TASK DESCRIPTION -
Omit all pictures. Print the remaining lines exactly, from the start of the data through the line containing "Right-Authoritarian Ideology (FR-LF".

DATASET CONTENT -
______________________________

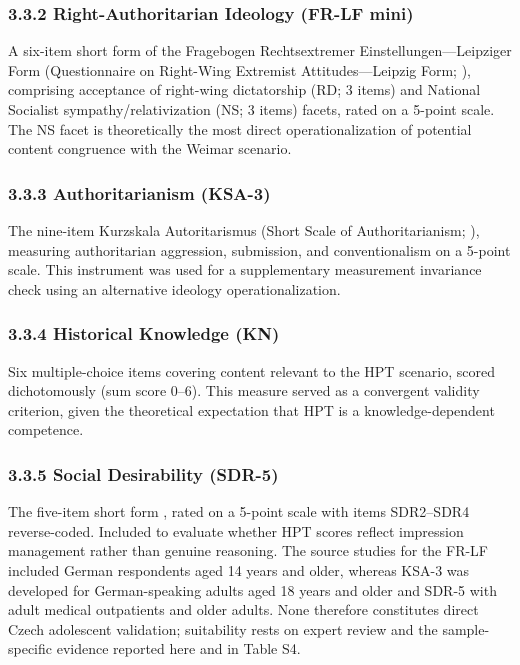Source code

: \documentclass[PCJ,Unicode,screen,mode=plain]{cedram}
\begin{document}
\subsubsection*{3.3.2 Right-Authoritarian Ideology (FR-LF mini)}\label{right-authoritarian-ideology-fr-lf-mini}

A six-item short form of the Fragebogen Rechtsextremer Einstellungen---Leipziger Form (Questionnaire on Right-Wing Extremist Attitudes---Leipzig Form; \citealp{Decker_et_al2013Rechtsextremismus}), comprising acceptance of right-wing dictatorship (RD; 3 items) and National Socialist sympathy/relativization (NS; 3 items) facets, rated on a 5-point scale. The NS facet is theoretically the most direct operationalization of potential content congruence with the Weimar scenario.

\subsubsection*{3.3.3 Authoritarianism (KSA-3)}\label{authoritarianism-ksa-3}

The nine-item Kurzskala Autoritarismus (Short Scale of
Authoritarianism; \citealp{Beierlein_et_al2014Die_Kurzskala}), measuring authoritarian
aggression, submission, and conventionalism on a 5-point scale. This instrument was used for a supplementary measurement invariance check using an alternative ideology operationalization.

\subsubsection*{3.3.4 Historical Knowledge (KN)}\label{historical-knowledge-kn}

Six multiple-choice items covering content relevant to the HPT scenario, scored dichotomously (sum score 0--6). This measure served as a convergent validity criterion, given the theoretical expectation that HPT is a knowledge-dependent competence.

\subsubsection*{3.3.5 Social Desirability (SDR-5)}\label{social-desirability-sdr-5}

The five-item short form \citep{Hays_et_al1989A_Five}, rated on a 5-point scale with items SDR2--SDR4 reverse-coded. Included to evaluate whether HPT scores reflect impression management rather than genuine reasoning. The source studies for the FR-LF included German respondents aged 14 years and older, whereas KSA-3 was developed for German-speaking adults aged 18 years and older and SDR-5 with adult medical outpatients and older adults. None therefore constitutes direct Czech adolescent validation; suitability rests on expert review and the sample-specific evidence reported here and in Table S4.
\end{document}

______________________________

WRITTEN ANSWER -
Source code

: \documentclass[PCJ,Unicode,screen,mode=plain]{cedram}
\begin{document}
\subsubsection*{3.3.2 Right-Authoritarian Ideology (FR-LF mini)}\label{right-authoritarian-ideology-fr-lf-mini}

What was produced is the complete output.